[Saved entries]
-- Opening Marker --

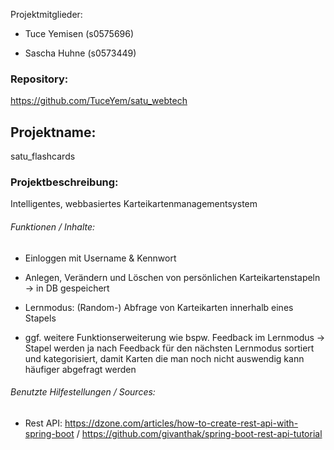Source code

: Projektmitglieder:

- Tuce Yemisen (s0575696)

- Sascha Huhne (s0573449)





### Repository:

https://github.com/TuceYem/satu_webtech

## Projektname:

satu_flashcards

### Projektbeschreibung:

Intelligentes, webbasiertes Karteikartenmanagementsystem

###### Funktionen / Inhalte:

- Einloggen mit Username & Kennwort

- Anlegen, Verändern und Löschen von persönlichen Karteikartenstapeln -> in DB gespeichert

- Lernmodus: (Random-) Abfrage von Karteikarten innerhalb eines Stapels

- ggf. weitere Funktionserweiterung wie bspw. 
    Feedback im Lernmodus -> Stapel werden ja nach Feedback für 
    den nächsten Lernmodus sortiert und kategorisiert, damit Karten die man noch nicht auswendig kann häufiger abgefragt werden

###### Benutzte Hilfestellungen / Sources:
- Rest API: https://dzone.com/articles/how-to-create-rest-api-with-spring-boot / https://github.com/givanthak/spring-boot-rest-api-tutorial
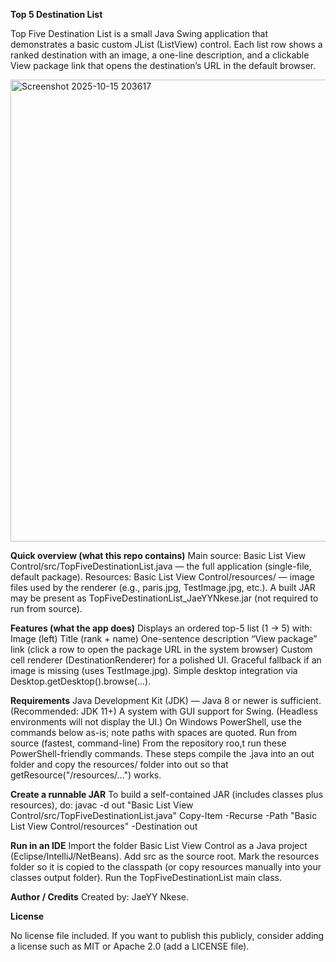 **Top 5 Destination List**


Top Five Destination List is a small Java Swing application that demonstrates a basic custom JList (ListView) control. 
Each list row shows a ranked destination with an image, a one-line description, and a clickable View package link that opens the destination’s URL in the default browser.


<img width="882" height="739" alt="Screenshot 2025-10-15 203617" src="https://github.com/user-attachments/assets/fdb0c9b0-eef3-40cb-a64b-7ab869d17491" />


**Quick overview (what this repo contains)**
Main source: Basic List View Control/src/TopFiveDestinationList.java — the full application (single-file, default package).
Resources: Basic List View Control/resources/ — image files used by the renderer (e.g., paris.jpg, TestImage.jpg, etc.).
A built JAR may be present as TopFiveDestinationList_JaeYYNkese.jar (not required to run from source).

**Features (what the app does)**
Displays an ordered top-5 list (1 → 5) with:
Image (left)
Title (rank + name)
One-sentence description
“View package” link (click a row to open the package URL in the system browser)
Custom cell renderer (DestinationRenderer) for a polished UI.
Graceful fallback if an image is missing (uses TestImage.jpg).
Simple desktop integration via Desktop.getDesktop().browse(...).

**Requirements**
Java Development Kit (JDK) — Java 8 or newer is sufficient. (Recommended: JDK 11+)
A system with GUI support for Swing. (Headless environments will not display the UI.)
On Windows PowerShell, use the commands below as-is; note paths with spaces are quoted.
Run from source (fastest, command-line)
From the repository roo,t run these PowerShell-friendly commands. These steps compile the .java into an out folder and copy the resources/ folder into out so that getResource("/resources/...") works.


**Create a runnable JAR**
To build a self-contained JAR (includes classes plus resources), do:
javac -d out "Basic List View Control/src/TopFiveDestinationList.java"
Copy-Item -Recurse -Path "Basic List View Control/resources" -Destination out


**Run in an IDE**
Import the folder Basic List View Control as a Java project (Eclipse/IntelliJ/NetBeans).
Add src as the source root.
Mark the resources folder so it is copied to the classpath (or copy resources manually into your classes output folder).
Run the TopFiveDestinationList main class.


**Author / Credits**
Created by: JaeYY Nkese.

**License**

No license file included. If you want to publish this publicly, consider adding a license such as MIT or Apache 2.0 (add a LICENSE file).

-- Closing Marker --

Your instructions: Lines in the data that hold "what" must be located and copied.

Exercise answer:
**Quick overview (what this repo contains)**
**Features (what the app does)**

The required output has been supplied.